◆ Data shown:
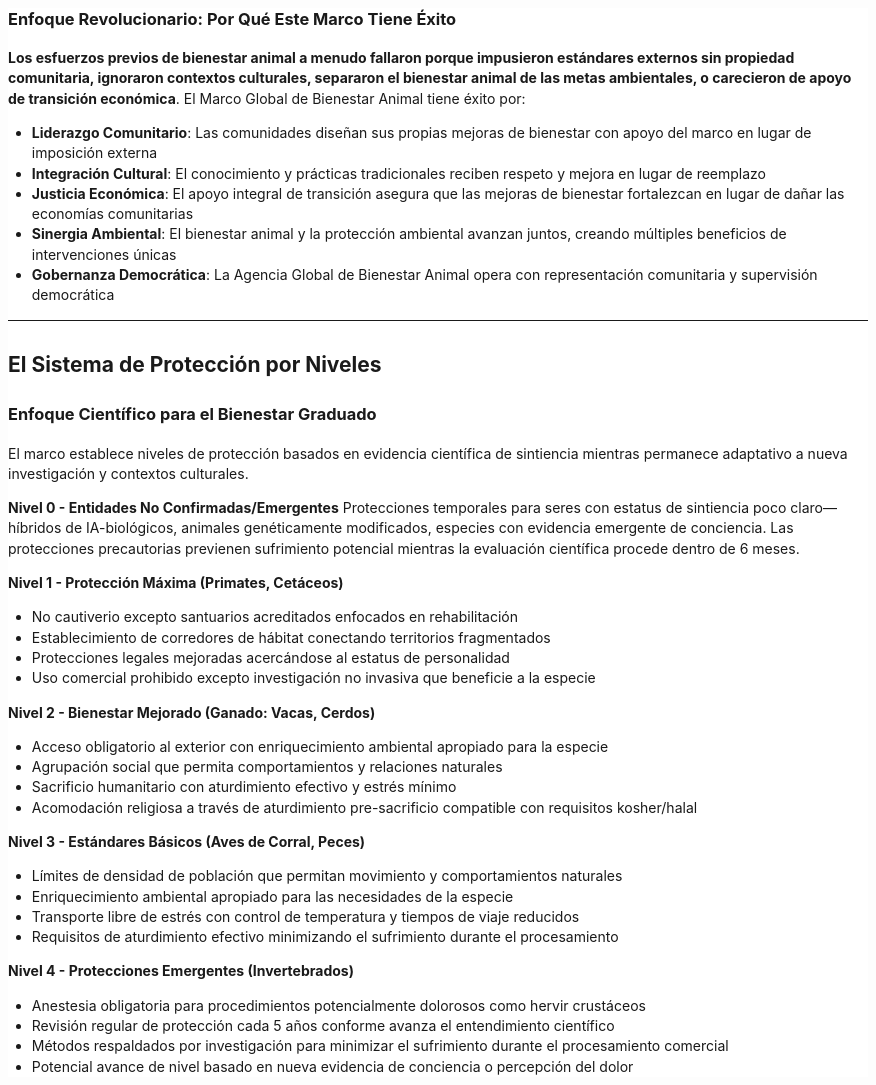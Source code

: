 ### Enfoque Revolucionario: Por Qué Este Marco Tiene Éxito

**Los esfuerzos previos de bienestar animal a menudo fallaron porque impusieron estándares externos sin propiedad comunitaria, ignoraron contextos culturales, separaron el bienestar animal de las metas ambientales, o carecieron de apoyo de transición económica**. El Marco Global de Bienestar Animal tiene éxito por:

- **Liderazgo Comunitario**: Las comunidades diseñan sus propias mejoras de bienestar con apoyo del marco en lugar de imposición externa
- **Integración Cultural**: El conocimiento y prácticas tradicionales reciben respeto y mejora en lugar de reemplazo
- **Justicia Económica**: El apoyo integral de transición asegura que las mejoras de bienestar fortalezcan en lugar de dañar las economías comunitarias
- **Sinergia Ambiental**: El bienestar animal y la protección ambiental avanzan juntos, creando múltiples beneficios de intervenciones únicas
- **Gobernanza Democrática**: La Agencia Global de Bienestar Animal opera con representación comunitaria y supervisión democrática

---

## El Sistema de Protección por Niveles

### Enfoque Científico para el Bienestar Graduado

El marco establece niveles de protección basados en evidencia científica de sintiencia mientras permanece adaptativo a nueva investigación y contextos culturales.

**Nivel 0 - Entidades No Confirmadas/Emergentes**
Protecciones temporales para seres con estatus de sintiencia poco claro—híbridos de IA-biológicos, animales genéticamente modificados, especies con evidencia emergente de conciencia. Las protecciones precautorias previenen sufrimiento potencial mientras la evaluación científica procede dentro de 6 meses.

**Nivel 1 - Protección Máxima (Primates, Cetáceos)**
- No cautiverio excepto santuarios acreditados enfocados en rehabilitación
- Establecimiento de corredores de hábitat conectando territorios fragmentados
- Protecciones legales mejoradas acercándose al estatus de personalidad
- Uso comercial prohibido excepto investigación no invasiva que beneficie a la especie

**Nivel 2 - Bienestar Mejorado (Ganado: Vacas, Cerdos)**
- Acceso obligatorio al exterior con enriquecimiento ambiental apropiado para la especie
- Agrupación social que permita comportamientos y relaciones naturales
- Sacrificio humanitario con aturdimiento efectivo y estrés mínimo
- Acomodación religiosa a través de aturdimiento pre-sacrificio compatible con requisitos kosher/halal

**Nivel 3 - Estándares Básicos (Aves de Corral, Peces)**
- Límites de densidad de población que permitan movimiento y comportamientos naturales
- Enriquecimiento ambiental apropiado para las necesidades de la especie
- Transporte libre de estrés con control de temperatura y tiempos de viaje reducidos
- Requisitos de aturdimiento efectivo minimizando el sufrimiento durante el procesamiento

**Nivel 4 - Protecciones Emergentes (Invertebrados)**
- Anestesia obligatoria para procedimientos potencialmente dolorosos como hervir crustáceos
- Revisión regular de protección cada 5 años conforme avanza el entendimiento científico
- Métodos respaldados por investigación para minimizar el sufrimiento durante el procesamiento comercial
- Potencial avance de nivel basado en nueva evidencia de conciencia o percepción del dolor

◆ Problem requirements:
All lines above from the line with "Máxima (Primates, Cetáceos)**" through the line with "- Revisión regular", both included, are to be set down exactly, with nothing else.

◆ Task solution:
**Nivel 1 - Protección Máxima (Primates, Cetáceos)**
- No cautiverio excepto santuarios acreditados enfocados en rehabilitación
- Establecimiento de corredores de hábitat conectando territorios fragmentados
- Protecciones legales mejoradas acercándose al estatus de personalidad
- Uso comercial prohibido excepto investigación no invasiva que beneficie a la especie

**Nivel 2 - Bienestar Mejorado (Ganado: Vacas, Cerdos)**
- Acceso obligatorio al exterior con enriquecimiento ambiental apropiado para la especie
- Agrupación social que permita comportamientos y relaciones naturales
- Sacrificio humanitario con aturdimiento efectivo y estrés mínimo
- Acomodación religiosa a través de aturdimiento pre-sacrificio compatible con requisitos kosher/halal

**Nivel 3 - Estándares Básicos (Aves de Corral, Peces)**
- Límites de densidad de población que permitan movimiento y comportamientos naturales
- Enriquecimiento ambiental apropiado para las necesidades de la especie
- Transporte libre de estrés con control de temperatura y tiempos de viaje reducidos
- Requisitos de aturdimiento efectivo minimizando el sufrimiento durante el procesamiento

**Nivel 4 - Protecciones Emergentes (Invertebrados)**
- Anestesia obligatoria para procedimientos potencialmente dolorosos como hervir crustáceos
- Revisión regular de protección cada 5 años conforme avanza el entendimiento científico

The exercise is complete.